- [Brief] From the first record through the last, copy each one exactly.

- [Data for analysis]
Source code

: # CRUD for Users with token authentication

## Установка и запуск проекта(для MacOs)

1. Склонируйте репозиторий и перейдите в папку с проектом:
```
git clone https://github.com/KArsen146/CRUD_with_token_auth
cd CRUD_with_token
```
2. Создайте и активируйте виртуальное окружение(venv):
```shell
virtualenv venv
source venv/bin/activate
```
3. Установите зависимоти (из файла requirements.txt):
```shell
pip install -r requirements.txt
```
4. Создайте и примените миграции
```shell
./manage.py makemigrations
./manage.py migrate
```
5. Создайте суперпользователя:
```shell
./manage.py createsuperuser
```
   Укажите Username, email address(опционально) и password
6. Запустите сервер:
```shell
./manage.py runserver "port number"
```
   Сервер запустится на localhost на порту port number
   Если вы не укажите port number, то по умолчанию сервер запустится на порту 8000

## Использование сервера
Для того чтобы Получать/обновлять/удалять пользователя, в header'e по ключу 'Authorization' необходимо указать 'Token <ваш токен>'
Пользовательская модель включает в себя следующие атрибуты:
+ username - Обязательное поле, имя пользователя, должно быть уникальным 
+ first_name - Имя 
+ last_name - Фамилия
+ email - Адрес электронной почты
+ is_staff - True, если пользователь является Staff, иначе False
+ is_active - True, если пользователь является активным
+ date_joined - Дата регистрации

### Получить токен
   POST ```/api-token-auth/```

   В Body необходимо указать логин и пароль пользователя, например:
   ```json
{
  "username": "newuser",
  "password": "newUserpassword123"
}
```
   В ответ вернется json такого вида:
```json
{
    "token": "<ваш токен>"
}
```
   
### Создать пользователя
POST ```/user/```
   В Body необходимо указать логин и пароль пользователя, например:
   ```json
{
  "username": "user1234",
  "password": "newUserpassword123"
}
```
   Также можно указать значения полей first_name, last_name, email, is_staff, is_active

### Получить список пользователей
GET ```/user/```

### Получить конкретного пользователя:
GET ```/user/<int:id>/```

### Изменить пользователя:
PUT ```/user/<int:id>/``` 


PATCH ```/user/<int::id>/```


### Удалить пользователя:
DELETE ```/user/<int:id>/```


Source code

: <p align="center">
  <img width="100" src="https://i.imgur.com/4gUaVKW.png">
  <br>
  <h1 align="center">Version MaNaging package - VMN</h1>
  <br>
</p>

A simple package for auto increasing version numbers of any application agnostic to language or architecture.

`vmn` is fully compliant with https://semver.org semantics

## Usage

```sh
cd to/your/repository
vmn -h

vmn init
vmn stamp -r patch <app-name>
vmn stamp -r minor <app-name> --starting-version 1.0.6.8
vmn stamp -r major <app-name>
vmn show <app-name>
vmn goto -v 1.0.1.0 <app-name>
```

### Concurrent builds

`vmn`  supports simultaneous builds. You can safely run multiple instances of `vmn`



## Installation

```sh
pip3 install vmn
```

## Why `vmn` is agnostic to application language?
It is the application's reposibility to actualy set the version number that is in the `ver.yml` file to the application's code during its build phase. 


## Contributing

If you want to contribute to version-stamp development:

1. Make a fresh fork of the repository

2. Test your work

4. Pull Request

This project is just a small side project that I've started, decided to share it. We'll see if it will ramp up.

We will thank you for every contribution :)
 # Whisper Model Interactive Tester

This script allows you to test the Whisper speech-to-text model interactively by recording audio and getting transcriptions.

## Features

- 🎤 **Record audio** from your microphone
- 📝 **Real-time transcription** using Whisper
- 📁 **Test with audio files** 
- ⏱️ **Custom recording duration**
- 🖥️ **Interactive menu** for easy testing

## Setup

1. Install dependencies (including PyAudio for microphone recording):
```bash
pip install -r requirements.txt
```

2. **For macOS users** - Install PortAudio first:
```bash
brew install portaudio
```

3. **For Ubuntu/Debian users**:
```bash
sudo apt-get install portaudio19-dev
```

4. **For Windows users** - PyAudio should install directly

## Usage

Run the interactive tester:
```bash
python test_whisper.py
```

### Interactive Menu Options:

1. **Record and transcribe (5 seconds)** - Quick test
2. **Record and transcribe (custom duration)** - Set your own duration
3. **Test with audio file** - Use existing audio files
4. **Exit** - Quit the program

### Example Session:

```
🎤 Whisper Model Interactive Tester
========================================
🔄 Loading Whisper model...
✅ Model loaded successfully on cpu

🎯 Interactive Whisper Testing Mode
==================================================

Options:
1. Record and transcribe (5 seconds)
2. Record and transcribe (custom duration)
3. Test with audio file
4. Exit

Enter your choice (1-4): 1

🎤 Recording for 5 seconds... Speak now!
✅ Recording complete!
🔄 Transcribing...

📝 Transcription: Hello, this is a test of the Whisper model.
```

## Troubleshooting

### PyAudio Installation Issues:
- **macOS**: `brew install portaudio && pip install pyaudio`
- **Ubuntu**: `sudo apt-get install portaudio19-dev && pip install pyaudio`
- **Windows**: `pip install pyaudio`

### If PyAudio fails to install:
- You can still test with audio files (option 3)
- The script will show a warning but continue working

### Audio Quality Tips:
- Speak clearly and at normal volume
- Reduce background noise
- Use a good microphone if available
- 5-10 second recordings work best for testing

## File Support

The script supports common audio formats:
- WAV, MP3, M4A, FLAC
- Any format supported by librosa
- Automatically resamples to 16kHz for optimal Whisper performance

- [Task solution]
Source code

: # CRUD for Users with token authentication

## Установка и запуск проекта(для MacOs)

1. Склонируйте репозиторий и перейдите в папку с проектом:
```
git clone https://github.com/KArsen146/CRUD_with_token_auth
cd CRUD_with_token
```
2. Создайте и активируйте виртуальное окружение(venv):
```shell
virtualenv venv
source venv/bin/activate
```
3. Установите зависимоти (из файла requirements.txt):
```shell
pip install -r requirements.txt
```
4. Создайте и примените миграции
```shell
./manage.py makemigrations
./manage.py migrate
```
5. Создайте суперпользователя:
```shell
./manage.py createsuperuser
```
   Укажите Username, email address(опционально) и password
6. Запустите сервер:
```shell
./manage.py runserver "port number"
```
   Сервер запустится на localhost на порту port number
   Если вы не укажите port number, то по умолчанию сервер запустится на порту 8000

## Использование сервера
Для того чтобы Получать/обновлять/удалять пользователя, в header'e по ключу 'Authorization' необходимо указать 'Token <ваш токен>'
Пользовательская модель включает в себя следующие атрибуты:
+ username - Обязательное поле, имя пользователя, должно быть уникальным 
+ first_name - Имя 
+ last_name - Фамилия
+ email - Адрес электронной почты
+ is_staff - True, если пользователь является Staff, иначе False
+ is_active - True, если пользователь является активным
+ date_joined - Дата регистрации

### Получить токен
   POST ```/api-token-auth/```

   В Body необходимо указать логин и пароль пользователя, например:
   ```json
{
  "username": "newuser",
  "password": "newUserpassword123"
}
```
   В ответ вернется json такого вида:
```json
{
    "token": "<ваш токен>"
}
```
   
### Создать пользователя
POST ```/user/```
   В Body необходимо указать логин и пароль пользователя, например:
   ```json
{
  "username": "user1234",
  "password": "newUserpassword123"
}
```
   Также можно указать значения полей first_name, last_name, email, is_staff, is_active

### Получить список пользователей
GET ```/user/```

### Получить конкретного пользователя:
GET ```/user/<int:id>/```

### Изменить пользователя:
PUT ```/user/<int:id>/``` 


PATCH ```/user/<int::id>/```


### Удалить пользователя:
DELETE ```/user/<int:id>/```


Source code

: <p align="center">
  <img width="100" src="https://i.imgur.com/4gUaVKW.png">
  <br>
  <h1 align="center">Version MaNaging package - VMN</h1>
  <br>
</p>

A simple package for auto increasing version numbers of any application agnostic to language or architecture.

`vmn` is fully compliant with https://semver.org semantics

## Usage

```sh
cd to/your/repository
vmn -h

vmn init
vmn stamp -r patch <app-name>
vmn stamp -r minor <app-name> --starting-version 1.0.6.8
vmn stamp -r major <app-name>
vmn show <app-name>
vmn goto -v 1.0.1.0 <app-name>
```

### Concurrent builds

`vmn`  supports simultaneous builds. You can safely run multiple instances of `vmn`



## Installation

```sh
pip3 install vmn
```

## Why `vmn` is agnostic to application language?
It is the application's reposibility to actualy set the version number that is in the `ver.yml` file to the application's code during its build phase. 


## Contributing

If you want to contribute to version-stamp development:

1. Make a fresh fork of the repository

2. Test your work

4. Pull Request

This project is just a small side project that I've started, decided to share it. We'll see if it will ramp up.

We will thank you for every contribution :)
 # Whisper Model Interactive Tester

This script allows you to test the Whisper speech-to-text model interactively by recording audio and getting transcriptions.

## Features

- 🎤 **Record audio** from your microphone
- 📝 **Real-time transcription** using Whisper
- 📁 **Test with audio files** 
- ⏱️ **Custom recording duration**
- 🖥️ **Interactive menu** for easy testing

## Setup

1. Install dependencies (including PyAudio for microphone recording):
```bash
pip install -r requirements.txt
```

2. **For macOS users** - Install PortAudio first:
```bash
brew install portaudio
```

3. **For Ubuntu/Debian users**:
```bash
sudo apt-get install portaudio19-dev
```

4. **For Windows users** - PyAudio should install directly

## Usage

Run the interactive tester:
```bash
python test_whisper.py
```

### Interactive Menu Options:

1. **Record and transcribe (5 seconds)** - Quick test
2. **Record and transcribe (custom duration)** - Set your own duration
3. **Test with audio file** - Use existing audio files
4. **Exit** - Quit the program

### Example Session:

```
🎤 Whisper Model Interactive Tester
========================================
🔄 Loading Whisper model...
✅ Model loaded successfully on cpu

🎯 Interactive Whisper Testing Mode
==================================================

Options:
1. Record and transcribe (5 seconds)
2. Record and transcribe (custom duration)
3. Test with audio file
4. Exit

Enter your choice (1-4): 1

🎤 Recording for 5 seconds... Speak now!
✅ Recording complete!
🔄 Transcribing...

📝 Transcription: Hello, this is a test of the Whisper model.
```

## Troubleshooting

### PyAudio Installation Issues:
- **macOS**: `brew install portaudio && pip install pyaudio`
- **Ubuntu**: `sudo apt-get install portaudio19-dev && pip install pyaudio`
- **Windows**: `pip install pyaudio`

### If PyAudio fails to install:
- You can still test with audio files (option 3)
- The script will show a warning but continue working

### Audio Quality Tips:
- Speak clearly and at normal volume
- Reduce background noise
- Use a good microphone if available
- 5-10 second recordings work best for testing

## File Support

The script supports common audio formats:
- WAV, MP3, M4A, FLAC
- Any format supported by librosa
- Automatically resamples to 16kHz for optimal Whisper performance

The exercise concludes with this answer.